The housing market is supposed to be stuck. Try telling that to the people buying million-dollar homes.

First-time buyers sit frozen by high rates. The wealthy are out shopping.

And the gap between the two groups keeps getting wider.

The Rich Don't Sweat The Rate

Pending sales of luxury homes rose 4.3% over the past year. That's the biggest gain since January 2025, per Redfin.

A pending sale is a home under contract but not yet closed, so it shows what buyers are doing right now.

The reason is simple. When you pay mostly with stock gains and cash, the home loan rate barely matters.

A Redfin agent in Boston said as much. For a buyer looking above $1 million, she noted, the jump from a 6.1% rate to a 6.3% rate just doesn't change the plan.
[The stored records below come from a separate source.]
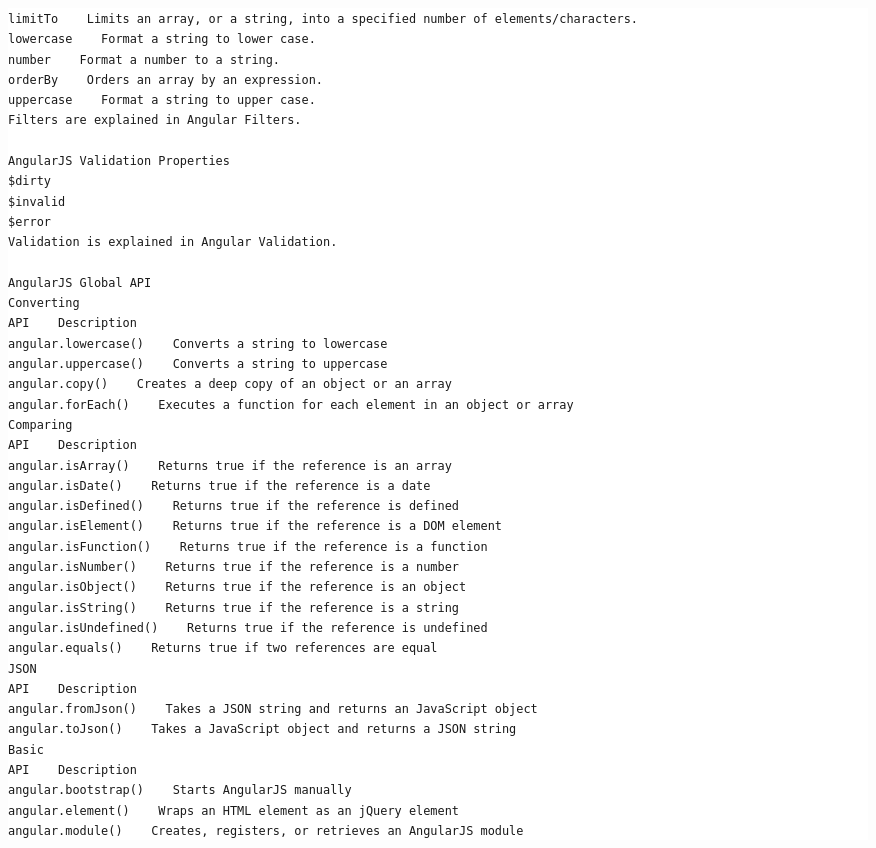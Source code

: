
 ```text
limitTo    Limits an array, or a string, into a specified number of elements/characters.
lowercase    Format a string to lower case.
number    Format a number to a string.
orderBy    Orders an array by an expression.
uppercase    Format a string to upper case.
Filters are explained in Angular Filters.

AngularJS Validation Properties
$dirty
$invalid
$error
Validation is explained in Angular Validation.

AngularJS Global API
Converting
API    Description
angular.lowercase()    Converts a string to lowercase
angular.uppercase()    Converts a string to uppercase
angular.copy()    Creates a deep copy of an object or an array
angular.forEach()    Executes a function for each element in an object or array
Comparing
API    Description
angular.isArray()    Returns true if the reference is an array
angular.isDate()    Returns true if the reference is a date
angular.isDefined()    Returns true if the reference is defined
angular.isElement()    Returns true if the reference is a DOM element
angular.isFunction()    Returns true if the reference is a function
angular.isNumber()    Returns true if the reference is a number
angular.isObject()    Returns true if the reference is an object
angular.isString()    Returns true if the reference is a string
angular.isUndefined()    Returns true if the reference is undefined
angular.equals()    Returns true if two references are equal
JSON
API    Description
angular.fromJson()    Takes a JSON string and returns an JavaScript object
angular.toJson()    Takes a JavaScript object and returns a JSON string
Basic
API    Description
angular.bootstrap()    Starts AngularJS manually
angular.element()    Wraps an HTML element as an jQuery element
angular.module()    Creates, registers, or retrieves an AngularJS module
```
That's a world away from the real estate math facing everyday buyers, who feel every tick in the rate.

We unpack what shifts like this mean for your money in Market Briefs every morning, plus a free investing class when you join.

The AI Boom Is Buying Houses

The strongest luxury markets are the ones riding the AI wave. San Francisco led the whole country with a 48.4% jump in luxury pending sales.

That's its biggest leap since 2021, and Redfin tied it straight to fat AI paychecks flowing back into the city.

Prices climbed in other metros too, led by Tampa at 17.1%. It isn't strong everywhere, though. Luxury sales fell 27% in Nassau County, New York, and dropped by double digits in Seattle and Minneapolis.

The price gains spread well beyond California. Las Vegas climbed 16.1% and Kansas City rose 15.2%, both near the top of the list.

There's a supply story too. New luxury listings rose 2% over the year, while regular listings barely moved.

That hints some wealthy owners are finally ready to sell after sitting on low pandemic-era rates.

For lenders, this shows where the work is. Big "jumbo" loans and loans for self-employed buyers are in demand, even as regular home lending stays slow.

A jumbo loan is just a home loan too large for normal limits. For folks who want housing exposure without buying a mansion, there's always the landlord-free route into property.

What To Watch

This is really a tale of two housing markets. One runs on wealth and shrugs off rates.

The other runs on monthly payments and can't move until rates fall.

There's a quieter point under all this. Regular buyers aren't gone, since non-luxury pending sales rose 4% too.

They're just moving slower, and they feel every rate change in a way cash buyers never do.

The recovery everyone keeps waiting for is already here. It just isn't here for everyone.